Equation of Tangent.

[AustrianSaurkraut]

For this question, I tried to begin it but kept getting stuck with the numerator term. I'm unsure what to do from here, because the bottom denominator is not factorable. Would I use quotient rule by turning the √x to x^1/2? But then I am left with a negative exponent. Any help will be greatly appreciated.


Determine the slope of the tangent to the curve y= 55-√x/x²-3x-12 at the point where x = 4. EXACT VALUES ONLY, AS SIMPLIFIED AS POSSIBLE

 

[skeeter]

[MATH]y=\frac{55-\sqrt{x}}{x^2-3x-12}[/MATH]
[MATH]y' = \frac{(x^2-3x-12) \cdot \left(-\frac{1}{2\sqrt{x}}\right) - (55-\sqrt{x})(2x-3)}{(x^2-3x-12)^2}[/MATH]
now determine [MATH]y'(4)[/MATH] and finish ...

 

[AustrianSaurkraut]

[MATH]y=\frac{55-\sqrt{x}}{x^2-3x-12}[/MATH]
[MATH]y' = \frac{(x^2-3x-12) \cdot \left(-\frac{1}{2\sqrt{x}}\right) - (55-\sqrt{x})(2x-3)}{(x^2-3x-12)^2}[/MATH]
now determine [MATH]y'(4)[/MATH] and finish ...
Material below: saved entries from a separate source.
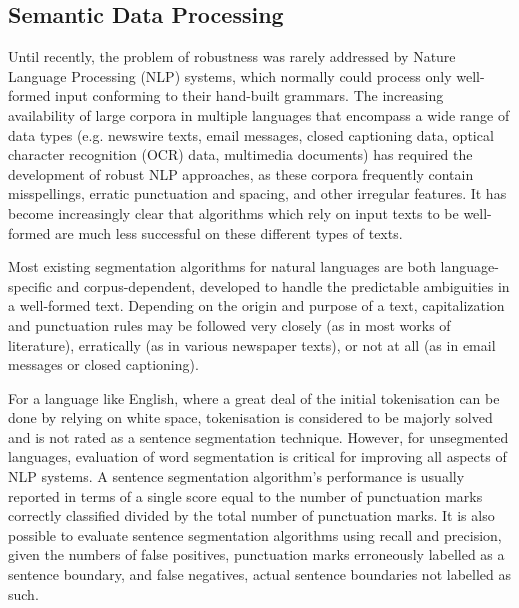 \documentclass[runningheads]{llncs}
\begin{document}
\subsection{Semantic Data Processing}

Until recently, the problem of robustness was rarely addressed by Nature Language Processing (NLP) systems, which normally could process only well-formed input conforming to their hand-built grammars. The increasing availability of large corpora in multiple languages that encompass a wide range of data types (e.g. newswire texts, email messages, closed captioning data, optical character recognition (OCR) data, multimedia documents) has required the development of robust NLP approaches, as these corpora frequently contain misspellings, erratic punctuation and spacing, and other irregular features. It has become increasingly clear that algorithms which rely on input texts to be well-formed are much less successful on these different types of texts.

Most existing segmentation algorithms for natural languages are both language-specific and corpus-dependent, developed to handle the predictable ambiguities in a well-formed text. 
Depending on the origin and purpose of a text, capitalization and punctuation rules may be followed very closely (as in most works of literature), erratically (as in various newspaper texts), or not at all (as in email messages or closed captioning).

For a language like English, where a great deal of the initial tokenisation can be done by relying on white space, tokenisation is considered to be majorly solved and is not rated as a sentence segmentation technique. However, for unsegmented languages, evaluation of word segmentation is critical for improving all aspects of NLP systems. A sentence segmentation algorithm’s performance is usually reported in terms of a single score equal to the number of punctuation marks correctly classified divided by the total number of punctuation marks. It is also possible to evaluate sentence segmentation algorithms using recall and precision, given the numbers of false positives, punctuation marks erroneously labelled as a sentence boundary, and false negatives, actual sentence boundaries not labelled as such.
\end{document}
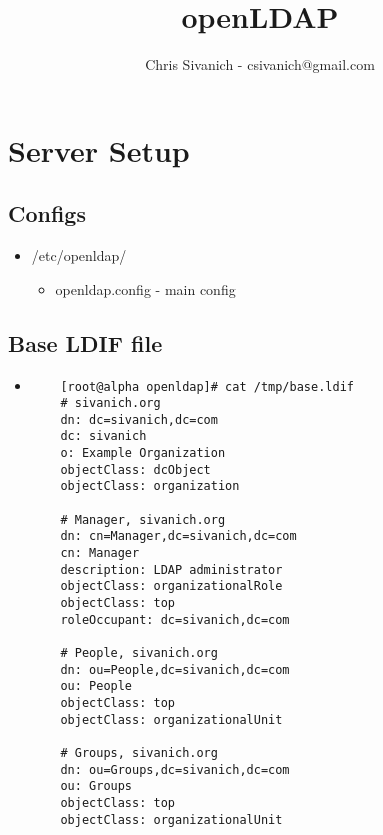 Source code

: \documentclass{article}
\title{openLDAP}
\author{Chris Sivanich - csivanich@gmail.com}
\begin{document}
\maketitle
\section{Server Setup}
\subsection{Configs}
\begin{itemize}
    \item /etc/openldap/
        \begin{itemize}
            \item openldap.config - main config
        \end{itemize}
\end{itemize}

\subsection{Base LDIF file}
\begin{itemize}
    \item 
        \begin{verbatim}
    [root@alpha openldap]# cat /tmp/base.ldif
    # sivanich.org
    dn: dc=sivanich,dc=com
    dc: sivanich
    o: Example Organization
    objectClass: dcObject
    objectClass: organization

    # Manager, sivanich.org
    dn: cn=Manager,dc=sivanich,dc=com
    cn: Manager
    description: LDAP administrator
    objectClass: organizationalRole
    objectClass: top
    roleOccupant: dc=sivanich,dc=com

    # People, sivanich.org
    dn: ou=People,dc=sivanich,dc=com
    ou: People
    objectClass: top
    objectClass: organizationalUnit

    # Groups, sivanich.org
    dn: ou=Groups,dc=sivanich,dc=com
    ou: Groups
    objectClass: top
    objectClass: organizationalUnit

    \end{verbatim}
    \end{itemize}
\end{document}
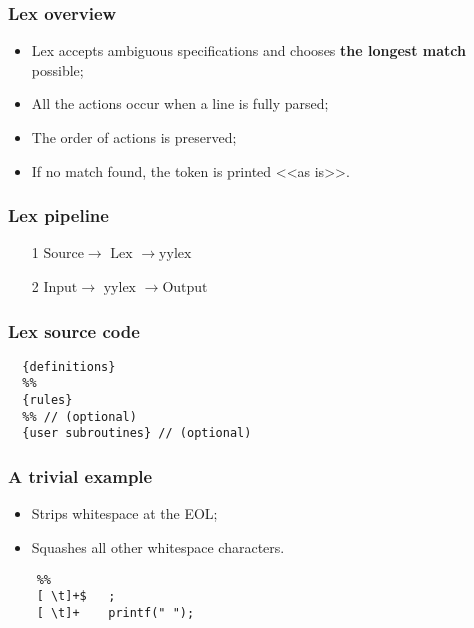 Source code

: \documentclass[14pt]{beamer}
\begin{document}
	\begin{frame}
	
		\frametitle{Lex overview}
		\begin{itemize}
			\item Lex accepts ambiguous specifications and chooses \textbf{the longest match} possible;
			\item All the actions occur when a line is fully parsed;
			\item The order of actions is preserved;
			\item If no match found, the token is printed <<as is>>.
		\end{itemize}
	\end{frame}

	\begin{frame}
		
		\frametitle{Lex pipeline}
		\begin{itemize}
			\item[1] $ \text{Source} \rightarrow \boxed{\text{ Lex }} \rightarrow \text{yylex} $
			\item[2] $ \text{Input} \rightarrow \boxed{\text{ yylex }} \rightarrow \text{Output} $
		\end{itemize}
	\end{frame}

\begin{frame}[fragile]
	
	\frametitle{Lex source code}	
	
	\begin{lstlisting}
  {definitions}
  %%
  {rules}
  %% // (optional)
  {user subroutines} // (optional)
	\end{lstlisting}
	
\end{frame}

\begin{frame}[fragile]

\frametitle{A trivial example}
	
\begin{itemize}
	\item Strips whitespace at the EOL;
	\item Squashes all other whitespace characters.
\end{itemize}	

	\begin{lstlisting}
	%%
	[ \t]+$   ; 
	[ \t]+    printf(" ");
	\end{lstlisting}

	
\end{frame}
\end{document}
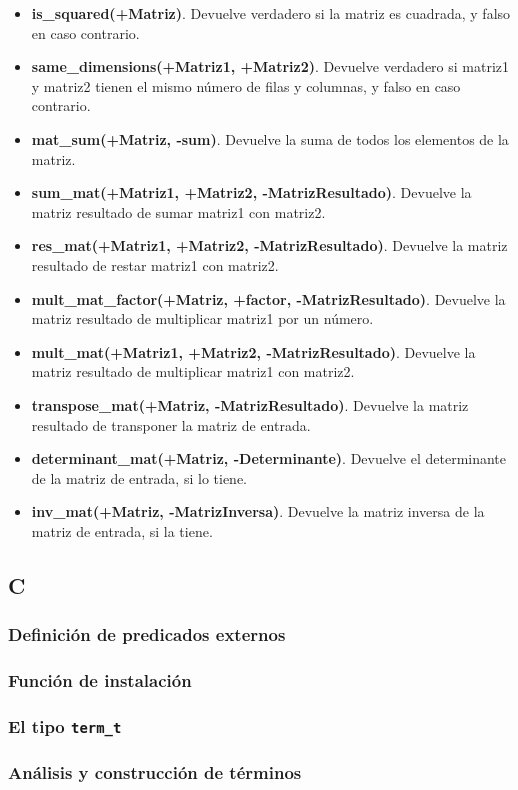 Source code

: \documentclass[a4paper,12pt]{article}
\begin{document}
\begin{itemize}
\item \textbf{is\_squared(+Matriz)}. Devuelve verdadero si la matriz es cuadrada, y falso en caso contrario.
\item \textbf{same\_dimensions(+Matriz1, +Matriz2)}. Devuelve verdadero si matriz1 y matriz2 tienen el mismo número de filas y columnas, y falso en caso contrario.
\item \textbf{mat\_sum(+Matriz, -sum)}. Devuelve la suma de todos los elementos de la matriz.
\item \textbf{sum\_mat(+Matriz1, +Matriz2, -MatrizResultado)}. Devuelve la matriz resultado de sumar matriz1 con matriz2.
\item \textbf{res\_mat(+Matriz1, +Matriz2, -MatrizResultado)}. Devuelve la matriz resultado de restar matriz1 con matriz2.
\item \textbf{mult\_mat\_factor(+Matriz, +factor, -MatrizResultado)}. Devuelve la matriz resultado de multiplicar matriz1 por un número.
\item \textbf{mult\_mat(+Matriz1, +Matriz2, -MatrizResultado)}. Devuelve la matriz resultado de multiplicar matriz1 con matriz2.
\item \textbf{transpose\_mat(+Matriz, -MatrizResultado)}. Devuelve la matriz resultado de transponer la matriz de entrada.
\item \textbf{determinant\_mat(+Matriz, -Determinante)}. Devuelve el determinante de la matriz de entrada, si lo tiene.
\item \textbf{inv\_mat(+Matriz, -MatrizInversa)}. Devuelve la matriz inversa de la matriz de entrada, si la tiene.
\end{itemize}
\subsection{C}
\subsubsection{Definición de predicados externos}
\subsubsection{Función de instalación}
\subsubsection{El tipo \texttt{term\_t}}
\subsubsection{Análisis y construcción de términos}
\end{document}
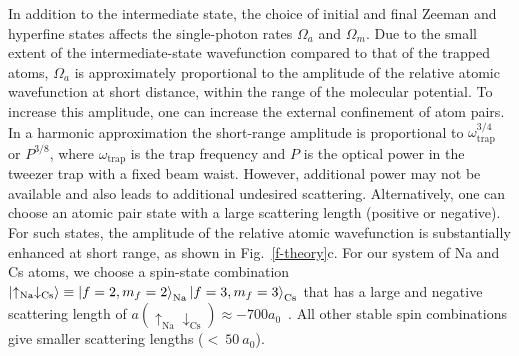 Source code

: \documentclass[aps,prl,twocolumn,10pt,superscriptaddress]{revtex4-1}
\newcommand{\Na}{\mathrm{Na}}
\newcommand{\Cs}{\mathrm{Cs}}
\begin{document}
In addition to the intermediate state,
the choice of initial and final Zeeman and hyperfine states affects the single-photon rates $\Omega_a$ and $\Omega_m$.
Due to the small extent of the intermediate-state wavefunction
compared to that of the trapped atoms,
$\Omega_a$ is approximately proportional to
the amplitude of the relative atomic wavefunction at short distance,
within the range of the molecular potential.
To increase this amplitude, one can increase the external confinement of atom pairs.
In a harmonic approximation
the short-range amplitude is proportional to $ \omega_{\text{trap}}^{3/4} $ or $P^{3/8}$,
where $ \omega_{\text{trap}} $ is the trap frequency and $P$ is the optical power in the tweezer trap \cite{Mies2000} with a fixed beam waist. However, additional power may not be available and also leads to additional undesired scattering.
Alternatively, one can choose an atomic pair state with a large scattering length
(positive or negative).
For such states, the amplitude of the relative atomic wavefunction is substantially enhanced
at short range, as shown in Fig.~\ref{f-theory}c.
For our system of Na and Cs atoms,
we choose a spin-state combination $\ket{\uparrow_{\Na} \downarrow_{\Cs}}\equiv \ket{f=2,m_f=2}_{\Na}\ket{f=3,m_f=3}_{\Cs}$ that has a large and negative scattering length of
$a(\uparrow_{\Na} \downarrow_{\Cs}) \approx -700a_0$~\cite{Hood2019}.
All other stable spin combinations give smaller scattering lengths ($<~50~a_0$).
\end{document}
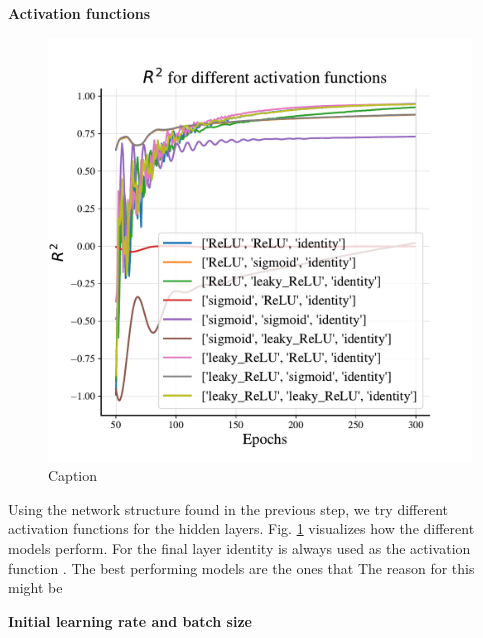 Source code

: \textbf{Activation functions}

\begin{figure}
    \centering
    \includegraphics[width=1.0\linewidth]{project_2/figures/$R^2$ for different activation functions_continuous.pdf}
    \caption{Caption}
    \label{fig:activation_franke}
\end{figure}

Using the network structure found in the previous step, we try different activation functions for the  hidden layers. Fig. \ref{fig:activation_franke} visualizes how the different models perform. For the final layer identity is always used as the activation function . 
The best performing models are the ones that 
The reason for this might be 

\textbf{Initial learning rate and batch size}

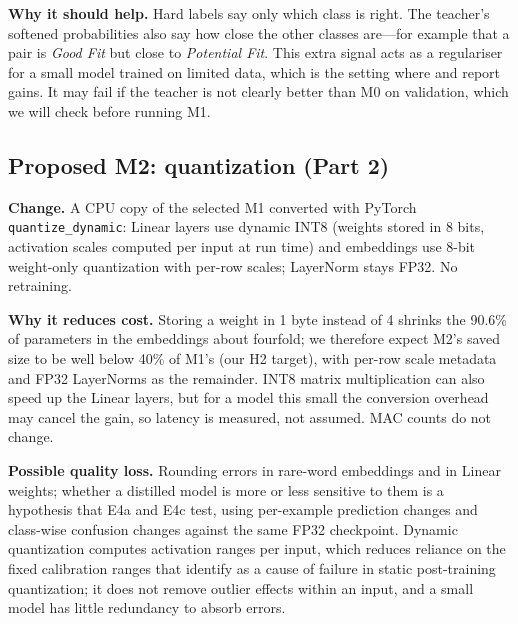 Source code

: \documentclass[11pt]{article}
\begin{document}
\textbf{Why it should help.} Hard labels say only which class is right. The teacher's softened probabilities also say how close the other classes are---for example that a pair is \emph{Good Fit} but close to \emph{Potential Fit}. This extra signal acts as a regulariser for a small model trained on limited data, which is the setting where \citet{hinton} and \citet{turc} report gains. It may fail if the teacher is not clearly better than M0 on validation, which we will check before running M1.

\subsection{Proposed M2: quantization (Part 2)}
\textbf{Change.} A CPU copy of the selected M1 converted with PyTorch \texttt{quantize\_dynamic}: Linear layers use dynamic INT8 (weights stored in 8 bits, activation scales computed per input at run time) and embeddings use 8-bit weight-only quantization with per-row scales; LayerNorm stays FP32. No retraining.

\textbf{Why it reduces cost.} Storing a weight in 1 byte instead of 4 shrinks the 90.6\% of parameters in the embeddings about fourfold; we therefore expect M2's saved size to be well below 40\% of M1's (our H2 target), with per-row scale metadata and FP32 LayerNorms as the remainder. INT8 matrix multiplication can also speed up the Linear layers, but for a model this small the conversion overhead may cancel the gain, so latency is measured, not assumed. MAC counts do not change.

\textbf{Possible quality loss.} Rounding errors in rare-word embeddings and in Linear weights; whether a distilled model is more or less sensitive to them is a hypothesis that E4a and E4c test, using per-example prediction changes and class-wise confusion changes against the same FP32 checkpoint. Dynamic quantization computes activation ranges per input, which reduces reliance on the fixed calibration ranges that \citet{bondarenko} identify as a cause of failure in static post-training quantization; it does not remove outlier effects within an input, and a small model has little redundancy to absorb errors.
\end{document}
Thank you, I miswrote the question it was actually 55+ √x, making the equation 55+√x/x²-3x-12 Would this sign change affect the solution you showed by a lot. How would the new one look? Also thank you for the help.

 

[skeeter]

How would the new one look?

change the two signs affected ... surely you can do that, no?

 

[lookagain]

AustrianSaurkraut, make sure you use grouping symbols when writing this "expression" in horizontal style:

. . . it was actually 55 + √x, making the function/expression (55 + √x)/(x² - 3x - 12 )